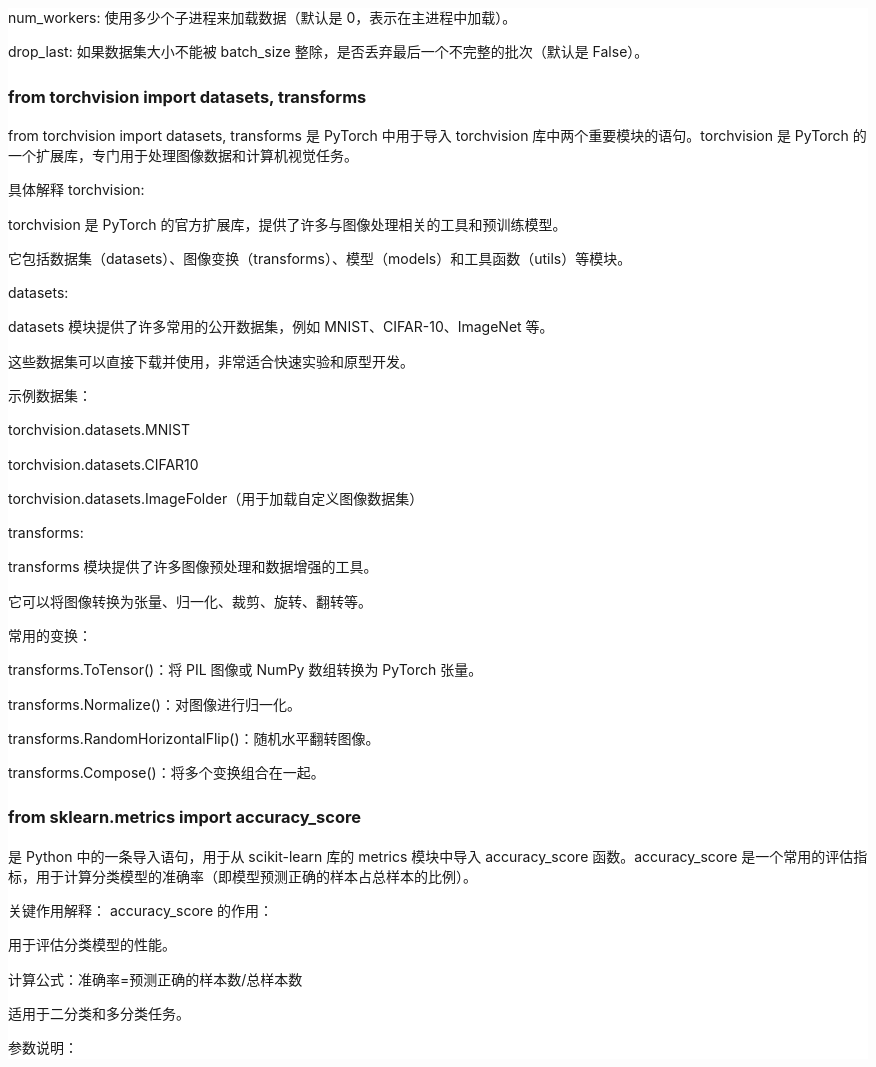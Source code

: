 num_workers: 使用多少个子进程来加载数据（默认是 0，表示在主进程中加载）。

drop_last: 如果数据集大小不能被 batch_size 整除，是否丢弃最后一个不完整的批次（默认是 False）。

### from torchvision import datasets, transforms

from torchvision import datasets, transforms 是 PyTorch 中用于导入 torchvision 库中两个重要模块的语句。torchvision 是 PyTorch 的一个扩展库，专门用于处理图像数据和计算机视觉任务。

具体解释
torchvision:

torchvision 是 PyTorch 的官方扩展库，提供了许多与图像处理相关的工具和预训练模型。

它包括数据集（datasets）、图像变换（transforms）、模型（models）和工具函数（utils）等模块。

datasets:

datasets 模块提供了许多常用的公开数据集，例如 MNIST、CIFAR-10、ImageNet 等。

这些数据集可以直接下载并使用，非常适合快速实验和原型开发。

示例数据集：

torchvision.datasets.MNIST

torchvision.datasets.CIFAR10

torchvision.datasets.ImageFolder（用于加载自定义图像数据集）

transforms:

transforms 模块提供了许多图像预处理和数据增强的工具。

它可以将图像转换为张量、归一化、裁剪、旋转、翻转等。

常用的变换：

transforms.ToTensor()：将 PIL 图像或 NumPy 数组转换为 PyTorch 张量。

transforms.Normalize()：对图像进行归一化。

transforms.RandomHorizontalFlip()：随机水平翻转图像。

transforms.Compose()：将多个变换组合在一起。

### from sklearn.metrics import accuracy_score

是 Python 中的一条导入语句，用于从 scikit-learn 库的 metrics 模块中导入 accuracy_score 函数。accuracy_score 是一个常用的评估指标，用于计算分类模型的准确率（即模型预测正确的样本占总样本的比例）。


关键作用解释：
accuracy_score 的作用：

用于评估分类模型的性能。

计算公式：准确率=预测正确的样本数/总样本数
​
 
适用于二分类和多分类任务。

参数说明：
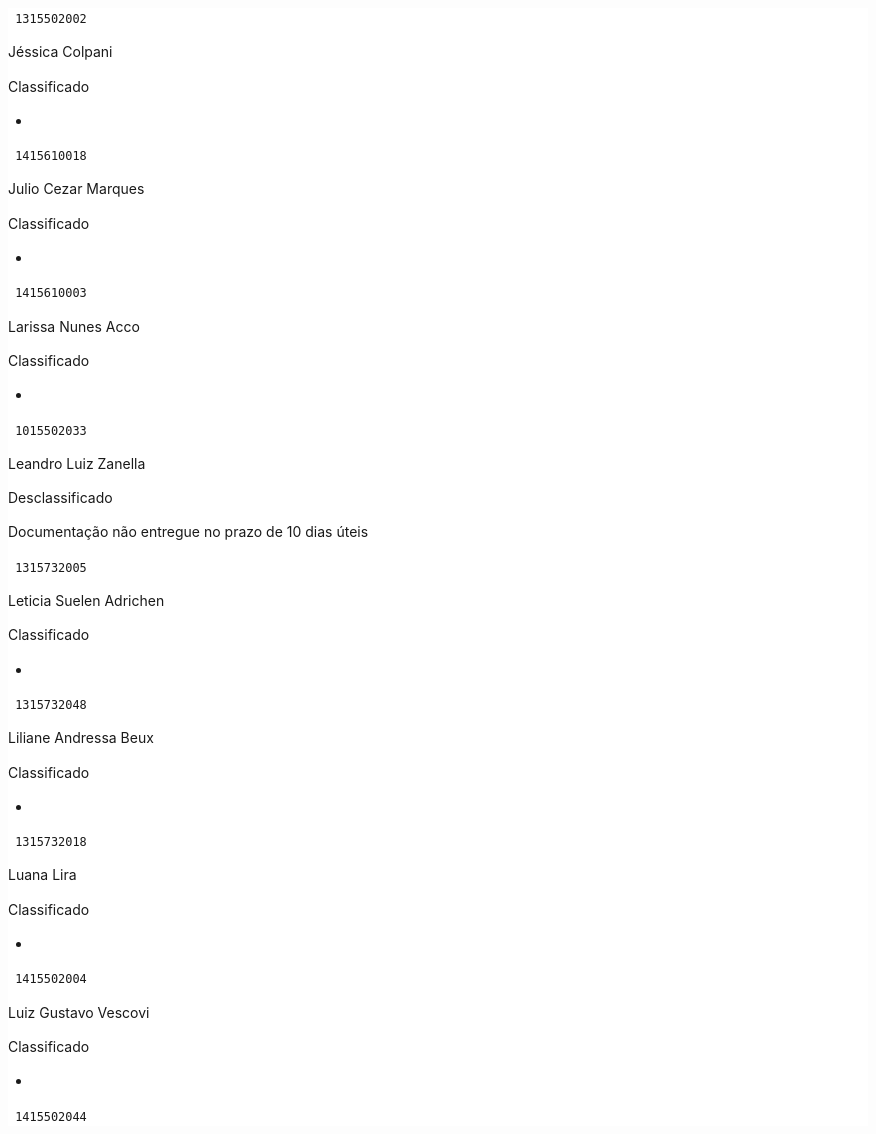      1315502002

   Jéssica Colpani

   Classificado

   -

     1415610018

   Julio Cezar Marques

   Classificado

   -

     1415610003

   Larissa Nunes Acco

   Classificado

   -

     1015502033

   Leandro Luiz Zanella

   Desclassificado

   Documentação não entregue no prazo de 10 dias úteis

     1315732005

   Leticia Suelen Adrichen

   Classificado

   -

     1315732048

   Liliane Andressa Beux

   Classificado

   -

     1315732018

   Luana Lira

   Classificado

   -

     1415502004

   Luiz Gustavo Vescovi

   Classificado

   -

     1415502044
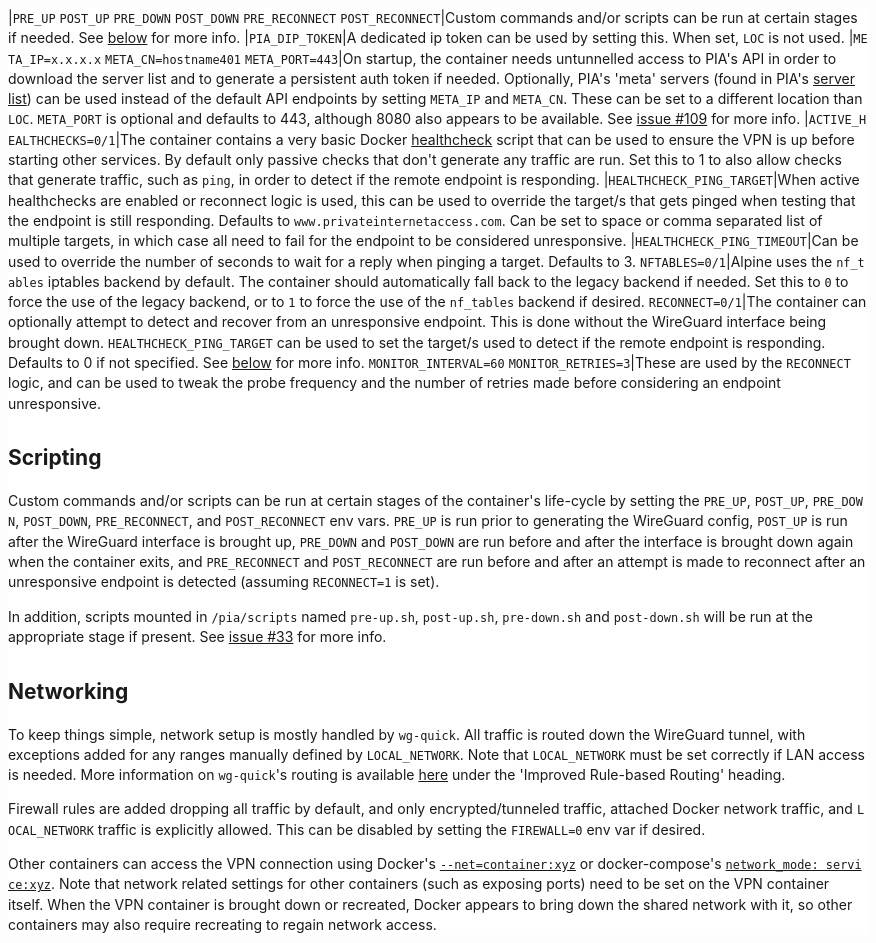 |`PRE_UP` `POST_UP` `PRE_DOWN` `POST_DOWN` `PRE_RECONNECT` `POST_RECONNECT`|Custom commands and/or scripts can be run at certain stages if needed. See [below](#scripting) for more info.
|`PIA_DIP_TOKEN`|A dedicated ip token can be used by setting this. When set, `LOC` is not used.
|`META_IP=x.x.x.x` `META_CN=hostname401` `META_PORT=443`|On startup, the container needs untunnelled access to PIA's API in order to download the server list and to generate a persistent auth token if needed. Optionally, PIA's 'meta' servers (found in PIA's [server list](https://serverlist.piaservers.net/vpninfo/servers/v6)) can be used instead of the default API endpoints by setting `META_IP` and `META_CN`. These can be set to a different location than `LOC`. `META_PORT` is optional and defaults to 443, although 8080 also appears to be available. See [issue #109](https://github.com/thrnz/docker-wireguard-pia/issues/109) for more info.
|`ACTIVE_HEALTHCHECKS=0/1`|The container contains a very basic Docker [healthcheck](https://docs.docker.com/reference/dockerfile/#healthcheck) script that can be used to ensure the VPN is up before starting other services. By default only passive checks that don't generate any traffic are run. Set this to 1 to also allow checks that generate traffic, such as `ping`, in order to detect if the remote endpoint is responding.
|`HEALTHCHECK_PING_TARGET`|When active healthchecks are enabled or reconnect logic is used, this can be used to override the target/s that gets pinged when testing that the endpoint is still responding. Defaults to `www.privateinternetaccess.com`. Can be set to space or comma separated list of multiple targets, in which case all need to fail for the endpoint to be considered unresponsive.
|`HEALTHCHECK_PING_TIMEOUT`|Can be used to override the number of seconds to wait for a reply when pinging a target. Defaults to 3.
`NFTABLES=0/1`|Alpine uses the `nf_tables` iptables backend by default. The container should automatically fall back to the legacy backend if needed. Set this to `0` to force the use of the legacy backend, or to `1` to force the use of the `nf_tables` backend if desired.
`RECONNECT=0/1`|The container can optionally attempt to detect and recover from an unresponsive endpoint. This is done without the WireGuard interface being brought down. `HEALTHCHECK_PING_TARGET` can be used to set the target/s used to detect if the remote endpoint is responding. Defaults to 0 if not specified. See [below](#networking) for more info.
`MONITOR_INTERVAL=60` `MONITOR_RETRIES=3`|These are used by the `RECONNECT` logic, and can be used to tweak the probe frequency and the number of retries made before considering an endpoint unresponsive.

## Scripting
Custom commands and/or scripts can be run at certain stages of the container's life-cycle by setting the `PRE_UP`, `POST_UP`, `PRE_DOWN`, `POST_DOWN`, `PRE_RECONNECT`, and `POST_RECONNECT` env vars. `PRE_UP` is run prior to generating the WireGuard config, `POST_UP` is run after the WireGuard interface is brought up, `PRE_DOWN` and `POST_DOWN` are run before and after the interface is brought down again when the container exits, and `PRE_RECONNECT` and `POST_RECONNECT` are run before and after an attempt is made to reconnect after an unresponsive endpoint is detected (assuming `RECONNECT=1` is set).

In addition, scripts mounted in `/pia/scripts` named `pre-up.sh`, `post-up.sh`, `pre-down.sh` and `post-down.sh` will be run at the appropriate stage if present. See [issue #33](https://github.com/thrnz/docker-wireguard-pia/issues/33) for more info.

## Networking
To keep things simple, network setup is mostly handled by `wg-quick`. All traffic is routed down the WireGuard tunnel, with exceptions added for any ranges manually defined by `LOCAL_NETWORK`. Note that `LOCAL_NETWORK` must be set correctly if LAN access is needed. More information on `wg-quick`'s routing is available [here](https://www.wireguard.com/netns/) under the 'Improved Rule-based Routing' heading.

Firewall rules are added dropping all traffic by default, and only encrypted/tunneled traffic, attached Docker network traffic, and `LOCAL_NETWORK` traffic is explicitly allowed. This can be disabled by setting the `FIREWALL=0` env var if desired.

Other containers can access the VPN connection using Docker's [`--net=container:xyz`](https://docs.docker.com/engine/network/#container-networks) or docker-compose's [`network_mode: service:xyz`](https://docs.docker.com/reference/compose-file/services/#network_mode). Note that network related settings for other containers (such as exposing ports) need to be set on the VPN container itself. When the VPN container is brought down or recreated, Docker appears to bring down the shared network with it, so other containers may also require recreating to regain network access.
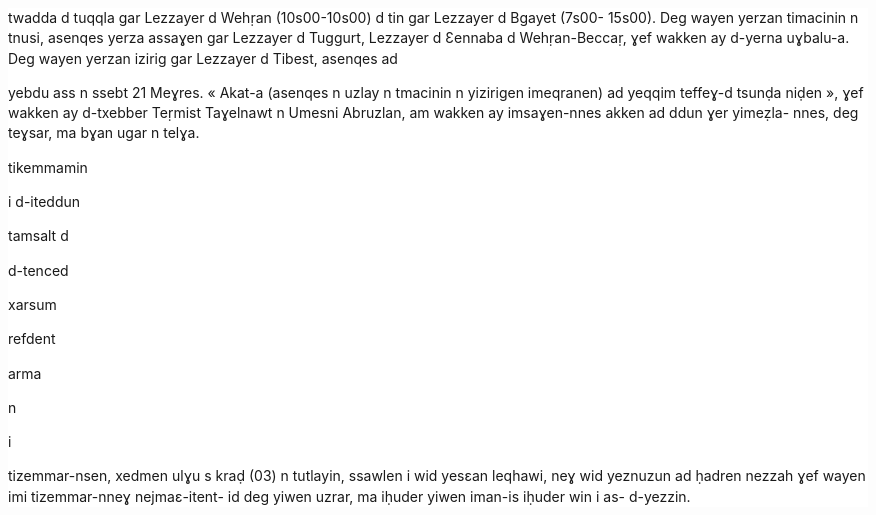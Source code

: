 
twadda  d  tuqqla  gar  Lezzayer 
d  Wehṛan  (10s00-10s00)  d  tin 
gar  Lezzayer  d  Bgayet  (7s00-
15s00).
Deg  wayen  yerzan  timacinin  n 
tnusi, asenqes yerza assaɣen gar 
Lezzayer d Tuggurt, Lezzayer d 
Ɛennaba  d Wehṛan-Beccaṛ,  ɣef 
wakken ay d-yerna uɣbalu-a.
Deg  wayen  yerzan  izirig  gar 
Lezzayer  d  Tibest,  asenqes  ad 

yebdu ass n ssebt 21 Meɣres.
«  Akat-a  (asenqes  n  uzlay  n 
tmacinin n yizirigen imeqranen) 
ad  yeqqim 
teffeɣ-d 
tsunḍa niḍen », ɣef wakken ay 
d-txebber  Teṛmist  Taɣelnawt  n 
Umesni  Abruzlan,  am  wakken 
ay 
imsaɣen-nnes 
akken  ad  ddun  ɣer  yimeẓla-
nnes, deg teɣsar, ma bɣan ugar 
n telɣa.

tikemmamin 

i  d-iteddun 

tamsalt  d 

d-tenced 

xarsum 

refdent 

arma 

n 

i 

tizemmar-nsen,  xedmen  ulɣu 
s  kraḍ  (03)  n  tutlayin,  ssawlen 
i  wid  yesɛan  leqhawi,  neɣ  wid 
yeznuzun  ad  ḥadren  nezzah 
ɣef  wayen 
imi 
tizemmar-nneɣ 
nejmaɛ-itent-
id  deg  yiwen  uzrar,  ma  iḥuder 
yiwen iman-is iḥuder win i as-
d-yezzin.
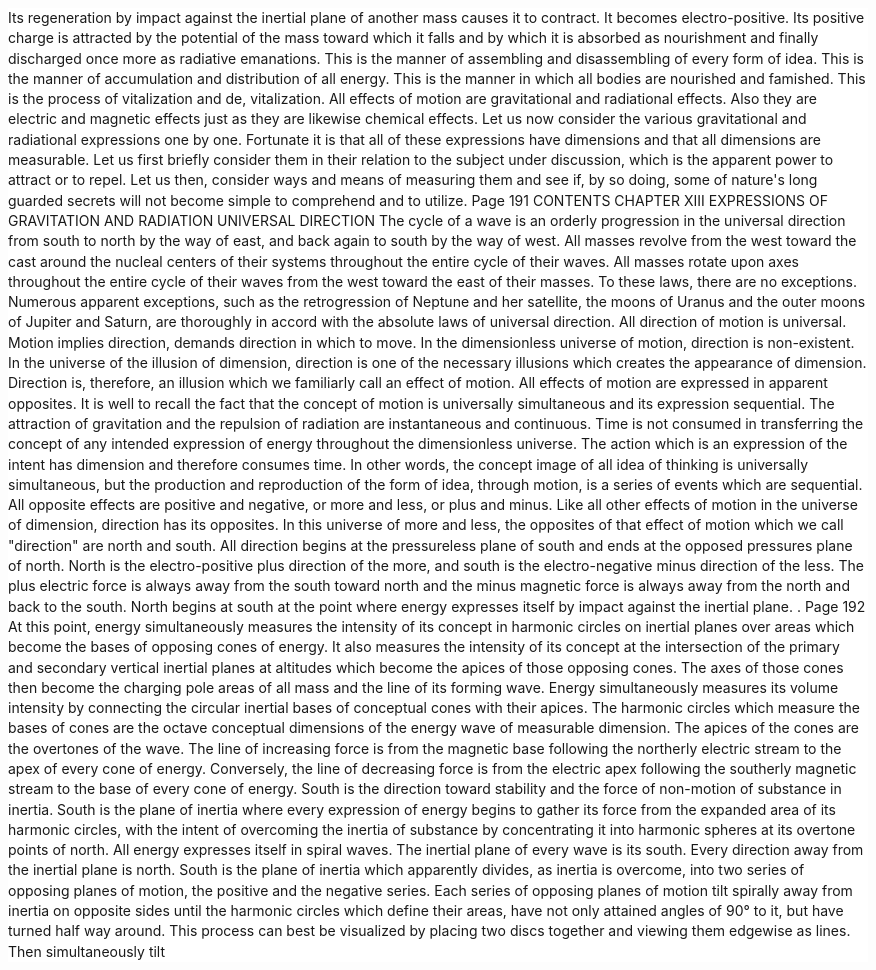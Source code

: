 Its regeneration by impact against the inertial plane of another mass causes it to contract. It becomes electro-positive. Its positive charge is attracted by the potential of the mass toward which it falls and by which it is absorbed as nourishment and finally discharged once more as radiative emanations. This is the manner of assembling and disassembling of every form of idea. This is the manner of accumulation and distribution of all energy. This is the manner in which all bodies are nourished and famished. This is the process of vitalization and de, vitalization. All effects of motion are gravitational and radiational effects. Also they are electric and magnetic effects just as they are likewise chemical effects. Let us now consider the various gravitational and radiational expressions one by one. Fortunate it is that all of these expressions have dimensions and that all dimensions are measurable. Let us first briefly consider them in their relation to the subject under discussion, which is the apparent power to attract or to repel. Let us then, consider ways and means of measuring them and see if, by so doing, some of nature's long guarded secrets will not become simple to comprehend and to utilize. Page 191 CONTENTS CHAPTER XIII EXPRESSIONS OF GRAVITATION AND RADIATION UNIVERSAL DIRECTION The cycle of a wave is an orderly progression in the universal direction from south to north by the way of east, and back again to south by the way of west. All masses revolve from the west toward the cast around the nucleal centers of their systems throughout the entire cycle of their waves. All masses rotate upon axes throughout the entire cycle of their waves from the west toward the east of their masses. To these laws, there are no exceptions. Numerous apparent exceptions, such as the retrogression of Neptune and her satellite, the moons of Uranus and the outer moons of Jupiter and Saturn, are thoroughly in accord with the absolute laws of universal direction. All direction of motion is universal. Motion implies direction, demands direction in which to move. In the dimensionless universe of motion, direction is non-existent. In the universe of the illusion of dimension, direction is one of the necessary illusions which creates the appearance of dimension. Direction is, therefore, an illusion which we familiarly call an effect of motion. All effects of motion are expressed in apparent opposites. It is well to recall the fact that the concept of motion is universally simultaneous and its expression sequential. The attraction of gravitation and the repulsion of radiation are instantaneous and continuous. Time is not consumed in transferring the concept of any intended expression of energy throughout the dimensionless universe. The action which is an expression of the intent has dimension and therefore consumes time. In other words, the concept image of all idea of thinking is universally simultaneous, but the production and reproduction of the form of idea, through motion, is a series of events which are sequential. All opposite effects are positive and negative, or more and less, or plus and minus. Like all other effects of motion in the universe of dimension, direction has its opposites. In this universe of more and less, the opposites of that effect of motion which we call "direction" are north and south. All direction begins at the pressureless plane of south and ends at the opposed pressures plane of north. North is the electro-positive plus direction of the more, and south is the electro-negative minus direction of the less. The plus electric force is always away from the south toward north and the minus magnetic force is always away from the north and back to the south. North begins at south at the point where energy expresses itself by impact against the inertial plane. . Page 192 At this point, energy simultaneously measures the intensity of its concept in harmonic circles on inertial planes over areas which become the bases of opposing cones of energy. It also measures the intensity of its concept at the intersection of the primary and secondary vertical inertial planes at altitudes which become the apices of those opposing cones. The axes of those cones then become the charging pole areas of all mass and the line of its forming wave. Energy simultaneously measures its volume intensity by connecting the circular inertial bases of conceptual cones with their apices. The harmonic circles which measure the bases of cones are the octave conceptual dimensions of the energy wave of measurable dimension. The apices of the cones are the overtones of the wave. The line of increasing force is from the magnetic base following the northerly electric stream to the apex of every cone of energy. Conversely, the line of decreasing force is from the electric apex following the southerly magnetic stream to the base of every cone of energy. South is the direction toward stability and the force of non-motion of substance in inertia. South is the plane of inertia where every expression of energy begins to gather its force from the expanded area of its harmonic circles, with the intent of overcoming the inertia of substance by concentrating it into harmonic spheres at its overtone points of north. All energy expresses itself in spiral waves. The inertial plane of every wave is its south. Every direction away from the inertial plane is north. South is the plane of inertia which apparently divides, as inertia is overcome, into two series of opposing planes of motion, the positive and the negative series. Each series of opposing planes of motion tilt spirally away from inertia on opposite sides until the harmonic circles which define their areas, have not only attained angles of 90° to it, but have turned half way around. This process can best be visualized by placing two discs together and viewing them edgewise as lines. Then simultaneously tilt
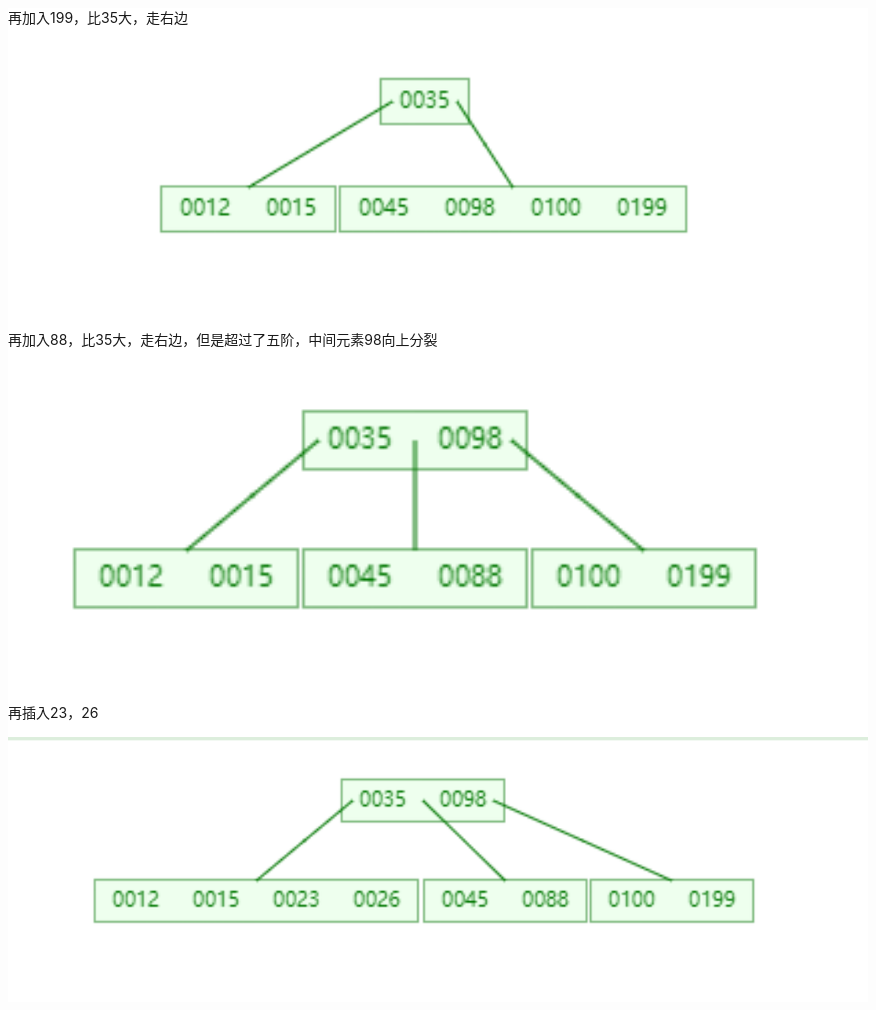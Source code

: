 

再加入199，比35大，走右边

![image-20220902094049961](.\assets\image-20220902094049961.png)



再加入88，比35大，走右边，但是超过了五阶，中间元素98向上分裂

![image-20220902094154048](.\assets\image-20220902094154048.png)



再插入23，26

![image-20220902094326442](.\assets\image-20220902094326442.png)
--------------------------------
Problem description: In the material above, which lines contain "number"? Copy each of them.

Reply:
|`HEALTHCHECK_PING_TIMEOUT`|Can be used to override the number of seconds to wait for a reply when pinging a target. Defaults to 3.
`MONITOR_INTERVAL=60` `MONITOR_RETRIES=3`|These are used by the `RECONNECT` logic, and can be used to tweak the probe frequency and the number of retries made before considering an endpoint unresponsive.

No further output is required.